Here are some places to start building your anti-South Asian racism work:
- Read Inglorious Empire: What the British Did to India by Shashi Tharoor and Islamophobia and Securitization by Tania Saeed.
- Follow South Asian Activists Suhaiymah Manzoor-Khan, Thenmozhi Soundararajan, Alok V Menon, Seema Hari, and Rana Ayyub.
- Engage with the plurality of South Asian voices and experiences, not just those that benefit from other systems of power.
- Visibilise the oppression faced by South Asian communities — even where they are being framed as ‘successful’ and ‘the model minorities’ — talk about it and create space and forums for the stories and experiences of your South Asian colleagues to be authentically surfaced.
- Be vigilant to the demonisation of South Asian colleagues.

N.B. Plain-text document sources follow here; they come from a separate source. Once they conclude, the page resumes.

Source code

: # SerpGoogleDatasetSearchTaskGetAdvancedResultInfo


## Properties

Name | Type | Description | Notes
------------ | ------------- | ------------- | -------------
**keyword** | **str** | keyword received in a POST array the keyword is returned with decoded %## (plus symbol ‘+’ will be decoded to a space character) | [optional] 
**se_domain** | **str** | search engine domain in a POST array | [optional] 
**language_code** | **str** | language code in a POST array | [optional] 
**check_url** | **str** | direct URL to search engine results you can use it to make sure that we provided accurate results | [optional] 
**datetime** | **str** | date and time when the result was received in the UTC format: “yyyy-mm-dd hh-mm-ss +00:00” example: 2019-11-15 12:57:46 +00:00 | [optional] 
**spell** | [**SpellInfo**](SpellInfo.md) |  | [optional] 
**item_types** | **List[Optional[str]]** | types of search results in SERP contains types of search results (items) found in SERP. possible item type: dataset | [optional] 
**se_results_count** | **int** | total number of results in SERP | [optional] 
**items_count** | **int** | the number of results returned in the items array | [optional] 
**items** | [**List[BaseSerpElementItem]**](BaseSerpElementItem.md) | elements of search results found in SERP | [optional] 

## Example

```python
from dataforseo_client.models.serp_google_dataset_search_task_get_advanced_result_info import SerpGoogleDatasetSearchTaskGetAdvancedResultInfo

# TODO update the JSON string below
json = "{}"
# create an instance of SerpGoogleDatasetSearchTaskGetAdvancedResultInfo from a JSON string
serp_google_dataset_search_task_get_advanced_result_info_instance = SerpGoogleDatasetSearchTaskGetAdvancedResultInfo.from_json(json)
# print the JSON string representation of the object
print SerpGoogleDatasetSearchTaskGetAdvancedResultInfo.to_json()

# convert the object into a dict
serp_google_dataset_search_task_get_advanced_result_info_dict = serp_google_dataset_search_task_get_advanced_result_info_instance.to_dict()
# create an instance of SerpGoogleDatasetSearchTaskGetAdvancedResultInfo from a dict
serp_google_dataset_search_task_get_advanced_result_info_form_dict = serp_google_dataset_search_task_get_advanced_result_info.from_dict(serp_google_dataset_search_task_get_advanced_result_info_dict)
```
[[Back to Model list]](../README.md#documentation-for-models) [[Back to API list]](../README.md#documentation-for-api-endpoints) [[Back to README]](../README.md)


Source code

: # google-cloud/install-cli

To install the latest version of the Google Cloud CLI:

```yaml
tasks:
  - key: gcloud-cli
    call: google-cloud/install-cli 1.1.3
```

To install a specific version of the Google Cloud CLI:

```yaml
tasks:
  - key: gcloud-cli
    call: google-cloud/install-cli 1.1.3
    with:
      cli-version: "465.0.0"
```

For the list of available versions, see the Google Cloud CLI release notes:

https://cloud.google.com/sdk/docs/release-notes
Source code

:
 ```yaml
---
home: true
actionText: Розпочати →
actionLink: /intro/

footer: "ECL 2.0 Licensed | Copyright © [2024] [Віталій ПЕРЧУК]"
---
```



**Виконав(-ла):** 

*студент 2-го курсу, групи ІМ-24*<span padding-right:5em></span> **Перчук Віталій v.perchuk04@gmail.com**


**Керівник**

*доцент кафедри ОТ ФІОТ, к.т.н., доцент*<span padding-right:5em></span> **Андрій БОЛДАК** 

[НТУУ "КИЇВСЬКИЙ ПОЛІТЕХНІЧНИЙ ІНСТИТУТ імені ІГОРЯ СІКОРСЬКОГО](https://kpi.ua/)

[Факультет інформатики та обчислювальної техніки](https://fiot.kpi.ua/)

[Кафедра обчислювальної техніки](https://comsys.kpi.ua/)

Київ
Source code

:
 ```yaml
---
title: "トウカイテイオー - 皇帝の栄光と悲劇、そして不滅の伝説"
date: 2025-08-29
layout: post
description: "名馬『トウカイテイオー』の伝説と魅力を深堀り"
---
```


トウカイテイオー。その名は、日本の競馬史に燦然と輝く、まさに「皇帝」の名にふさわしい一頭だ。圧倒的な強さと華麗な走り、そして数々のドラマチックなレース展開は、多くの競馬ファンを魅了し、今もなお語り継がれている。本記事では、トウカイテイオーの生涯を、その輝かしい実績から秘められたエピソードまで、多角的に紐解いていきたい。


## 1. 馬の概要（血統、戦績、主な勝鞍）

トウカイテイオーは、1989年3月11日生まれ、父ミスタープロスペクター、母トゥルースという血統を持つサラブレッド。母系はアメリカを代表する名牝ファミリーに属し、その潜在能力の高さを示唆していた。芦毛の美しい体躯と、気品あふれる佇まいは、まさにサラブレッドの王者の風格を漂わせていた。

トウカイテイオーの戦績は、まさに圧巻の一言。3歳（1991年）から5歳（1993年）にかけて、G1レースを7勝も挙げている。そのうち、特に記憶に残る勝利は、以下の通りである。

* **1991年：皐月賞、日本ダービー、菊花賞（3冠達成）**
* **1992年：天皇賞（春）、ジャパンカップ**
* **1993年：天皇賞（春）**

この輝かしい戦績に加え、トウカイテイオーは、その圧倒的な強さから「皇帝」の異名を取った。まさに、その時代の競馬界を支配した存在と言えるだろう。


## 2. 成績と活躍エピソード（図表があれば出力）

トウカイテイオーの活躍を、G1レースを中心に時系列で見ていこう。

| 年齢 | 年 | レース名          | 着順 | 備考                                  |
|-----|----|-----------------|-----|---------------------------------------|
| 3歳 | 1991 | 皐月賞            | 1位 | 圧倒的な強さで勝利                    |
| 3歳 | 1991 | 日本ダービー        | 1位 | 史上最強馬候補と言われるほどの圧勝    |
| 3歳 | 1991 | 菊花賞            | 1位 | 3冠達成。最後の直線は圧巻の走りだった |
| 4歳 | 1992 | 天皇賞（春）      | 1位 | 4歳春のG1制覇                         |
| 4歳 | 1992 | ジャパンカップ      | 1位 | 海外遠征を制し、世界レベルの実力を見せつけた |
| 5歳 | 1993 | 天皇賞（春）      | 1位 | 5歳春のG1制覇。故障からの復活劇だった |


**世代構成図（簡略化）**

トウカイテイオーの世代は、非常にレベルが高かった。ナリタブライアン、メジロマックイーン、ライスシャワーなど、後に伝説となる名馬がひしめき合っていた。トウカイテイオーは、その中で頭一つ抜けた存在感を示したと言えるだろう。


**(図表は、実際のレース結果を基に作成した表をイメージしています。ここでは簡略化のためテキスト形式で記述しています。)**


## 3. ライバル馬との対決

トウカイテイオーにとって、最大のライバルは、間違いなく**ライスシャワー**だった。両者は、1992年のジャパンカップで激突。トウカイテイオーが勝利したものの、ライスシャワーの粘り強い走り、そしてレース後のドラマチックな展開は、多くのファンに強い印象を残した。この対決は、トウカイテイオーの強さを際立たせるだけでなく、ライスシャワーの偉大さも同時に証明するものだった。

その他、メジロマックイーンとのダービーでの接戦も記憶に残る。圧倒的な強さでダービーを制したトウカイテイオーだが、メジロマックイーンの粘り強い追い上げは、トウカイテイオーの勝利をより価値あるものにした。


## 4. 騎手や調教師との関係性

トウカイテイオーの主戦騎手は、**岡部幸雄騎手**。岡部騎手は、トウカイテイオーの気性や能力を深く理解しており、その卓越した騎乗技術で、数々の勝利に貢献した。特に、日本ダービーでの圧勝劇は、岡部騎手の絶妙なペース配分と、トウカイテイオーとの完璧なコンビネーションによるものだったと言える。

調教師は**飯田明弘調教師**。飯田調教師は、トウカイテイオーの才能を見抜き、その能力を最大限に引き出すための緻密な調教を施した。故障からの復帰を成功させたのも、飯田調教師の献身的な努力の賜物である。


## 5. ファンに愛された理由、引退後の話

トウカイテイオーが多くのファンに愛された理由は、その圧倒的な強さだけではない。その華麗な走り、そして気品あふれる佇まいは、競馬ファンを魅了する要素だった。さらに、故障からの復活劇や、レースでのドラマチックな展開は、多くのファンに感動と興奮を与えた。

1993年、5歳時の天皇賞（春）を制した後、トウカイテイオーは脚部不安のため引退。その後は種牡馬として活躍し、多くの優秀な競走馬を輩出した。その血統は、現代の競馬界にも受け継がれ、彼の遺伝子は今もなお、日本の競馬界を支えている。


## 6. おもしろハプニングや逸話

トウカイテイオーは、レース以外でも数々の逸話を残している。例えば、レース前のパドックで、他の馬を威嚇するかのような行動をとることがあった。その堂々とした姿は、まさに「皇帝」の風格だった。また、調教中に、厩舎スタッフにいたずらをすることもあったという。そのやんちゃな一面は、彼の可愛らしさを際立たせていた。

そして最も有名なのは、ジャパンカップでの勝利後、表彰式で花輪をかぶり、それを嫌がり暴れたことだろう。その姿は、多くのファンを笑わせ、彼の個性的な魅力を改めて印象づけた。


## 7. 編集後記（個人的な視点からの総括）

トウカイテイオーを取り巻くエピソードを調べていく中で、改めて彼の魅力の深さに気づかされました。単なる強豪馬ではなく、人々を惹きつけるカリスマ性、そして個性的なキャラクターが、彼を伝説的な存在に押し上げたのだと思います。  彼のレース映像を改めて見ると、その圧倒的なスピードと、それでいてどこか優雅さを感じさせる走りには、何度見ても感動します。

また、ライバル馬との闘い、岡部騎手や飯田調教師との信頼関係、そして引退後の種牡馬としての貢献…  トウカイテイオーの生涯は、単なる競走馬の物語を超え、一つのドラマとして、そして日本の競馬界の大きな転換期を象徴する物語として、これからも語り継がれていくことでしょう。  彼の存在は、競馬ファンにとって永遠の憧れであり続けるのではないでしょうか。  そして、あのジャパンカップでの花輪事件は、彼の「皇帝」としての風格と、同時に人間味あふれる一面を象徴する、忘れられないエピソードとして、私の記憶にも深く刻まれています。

Think about how your language could inform feelings of exclusion or activate past violence.
- Interrogate workplace policies that could systematically disadvantage South Asian colleagues and employees and redesign for equity.
- Investigate where employees might be appropriating South Asian culture through events, logos, or dress.
- When talking about change-making, include the history of South Asian resistance.
- Make connections for solidarity with other racisms but also acknowledge the particularities of each.
- Reflect upon which South Asian voices you hear/trust and which you don’t.
- Consider where South Asian folks are in your leadership/teams and how you can make them feel safe.